- Task details:
Please write out all of the data below exactly, without including the pictures.

- Extracted entries:
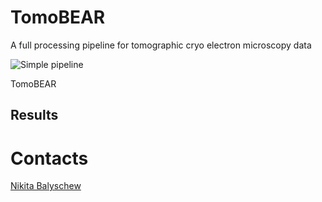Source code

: # TomoBEAR
A full processing pipeline for tomographic cryo electron microscopy data

 ![Simple pipeline](https://github.com/KudryashevLab/tomoBEAR/blob/main/images/pipe_line.svg?raw=true)
 
TomoBEAR 

## Results

# Contacts

[Nikita Balyschew](mailto:nikita.balyschew@googlemail.com?subject=[GitHub]%20TomoBEAR)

- Answer space:
Source code

: # TomoBEAR
A full processing pipeline for tomographic cryo electron microscopy data

 ![Simple pipeline](https://github.com/KudryashevLab/tomoBEAR/blob/main/images/pipe_line.svg?raw=true)
 
TomoBEAR 

## Results

# Contacts

[Nikita Balyschew](mailto:nikita.balyschew@googlemail.com?subject=[GitHub]%20TomoBEAR)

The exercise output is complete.